- _Exercise directions_
Whenever a line below holds the word "SortDescriptor", copy that line.

━━━ Available data

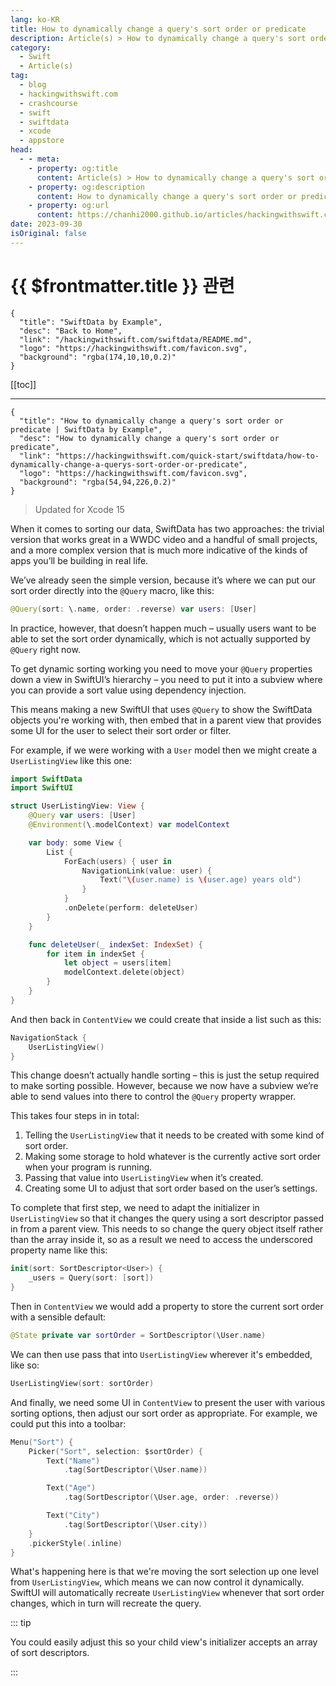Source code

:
 ```yaml
---
lang: ko-KR
title: How to dynamically change a query's sort order or predicate
description: Article(s) > How to dynamically change a query's sort order or predicate
category:
  - Swift
  - Article(s)
tag: 
  - blog
  - hackingwithswift.com
  - crashcourse
  - swift
  - swiftdata
  - xcode
  - appstore
head:
  - - meta:
    - property: og:title
      content: Article(s) > How to dynamically change a query's sort order or predicate
    - property: og:description
      content: How to dynamically change a query's sort order or predicate
    - property: og:url
      content: https://chanhi2000.github.io/articles/hackingwithswift.com/swiftdata/how-to-dynamically-change-a-querys-sort-order-or-predicate.html
date: 2023-09-30
isOriginal: false
---
```


# {{ $frontmatter.title }} 관련

```component VPCard
{
  "title": "SwiftData by Example",
  "desc": "Back to Home",
  "link": "/hackingwithswift.com/swiftdata/README.md",
  "logo": "https://hackingwithswift.com/favicon.svg",
  "background": "rgba(174,10,10,0.2)"
}
```

[[toc]]

---

```component VPCard
{
  "title": "How to dynamically change a query's sort order or predicate | SwiftData by Example",
  "desc": "How to dynamically change a query's sort order or predicate",
  "link": "https://hackingwithswift.com/quick-start/swiftdata/how-to-dynamically-change-a-querys-sort-order-or-predicate", 
  "logo": "https://hackingwithswift.com/favicon.svg",
  "background": "rgba(54,94,226,0.2)"
}
```

> Updated for Xcode 15

When it comes to sorting our data, SwiftData has two approaches: the trivial version that works great in a WWDC video and a handful of small projects, and a more complex version that is much more indicative of the kinds of apps you’ll be building in real life. 

We’ve already seen the simple version, because it’s where we can put our sort order directly into the `@Query` macro, like this:

```swift
@Query(sort: \.name, order: .reverse) var users: [User]
```

In practice, however, that doesn’t happen much – usually users want to be able to set the sort order dynamically, which is not actually supported by `@Query` right now. 

To get dynamic sorting working you need to move your `@Query` properties down a view in SwiftUI’s hierarchy – you need to put it into a subview where you can provide a sort value using dependency injection.

This means making a new SwiftUI that uses `@Query` to show the SwiftData objects you're working with, then embed that in a parent view that provides some UI for the user to select their sort order or filter.

For example, if we were working with a `User` model then we might create a `UserListingView` like this one:

```swift
import SwiftData
import SwiftUI

struct UserListingView: View {
    @Query var users: [User]
    @Environment(\.modelContext) var modelContext

    var body: some View {
        List {
            ForEach(users) { user in
                NavigationLink(value: user) {
                    Text("\(user.name) is \(user.age) years old")
                }
            }
            .onDelete(perform: deleteUser)
        }
    }

    func deleteUser(_ indexSet: IndexSet) {
        for item in indexSet {
            let object = users[item]
            modelContext.delete(object)
        }
    }
}
```

And then back in `ContentView` we could create that inside a list such as this:

```swift
NavigationStack {
    UserListingView()
}
```

This change doesn’t actually handle sorting – this is just the setup required to make sorting possible. However, because we now have a subview we’re able to send values into there to control the `@Query` property wrapper.

This takes four steps in in total:

1. Telling the `UserListingView` that it needs to be created with some kind of sort order.
2. Making some storage to hold whatever is the currently active sort order when your program is running.
3. Passing that value into `UserListingView` when it’s created.
4. Creating some UI to adjust that sort order based on the user’s settings.

To complete that first step, we need to adapt the initializer in `UserListingView` so that it changes the query using a sort descriptor passed in from a parent view. This needs to so change the query object itself rather than the array inside it, so as a result we need to access the underscored property name like this:

```swift
init(sort: SortDescriptor<User>) {
    _users = Query(sort: [sort])
}
```

Then in `ContentView` we would add a property to store the current sort order with a sensible default:

```swift
@State private var sortOrder = SortDescriptor(\User.name)
```

We can then use pass that into `UserListingView` wherever it's embedded, like so:

```swift
UserListingView(sort: sortOrder)
```

And finally, we need some UI in `ContentView` to present the user with various sorting options, then adjust our sort order as appropriate. For example, we could put this into a toolbar:

```swift
Menu("Sort") {
    Picker("Sort", selection: $sortOrder) {
        Text("Name")
            .tag(SortDescriptor(\User.name))

        Text("Age")
            .tag(SortDescriptor(\User.age, order: .reverse))

        Text("City")
            .tag(SortDescriptor(\User.city))
    }
    .pickerStyle(.inline)
}
```

What's happening here is that we're moving the sort selection up one level from `UserListingView`, which means we can now control it dynamically. SwiftUI will automatically recreate `UserListingView` whenever that sort order changes, which in turn will recreate the query.

::: tip

You could easily adjust this so your child view's initializer accepts an array of sort descriptors.

:::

━━━━━━

- _Result of the task_
init(sort: SortDescriptor<User>) {
@State private var sortOrder = SortDescriptor(\User.name)
            .tag(SortDescriptor(\User.name))
            .tag(SortDescriptor(\User.age, order: .reverse))
            .tag(SortDescriptor(\User.city))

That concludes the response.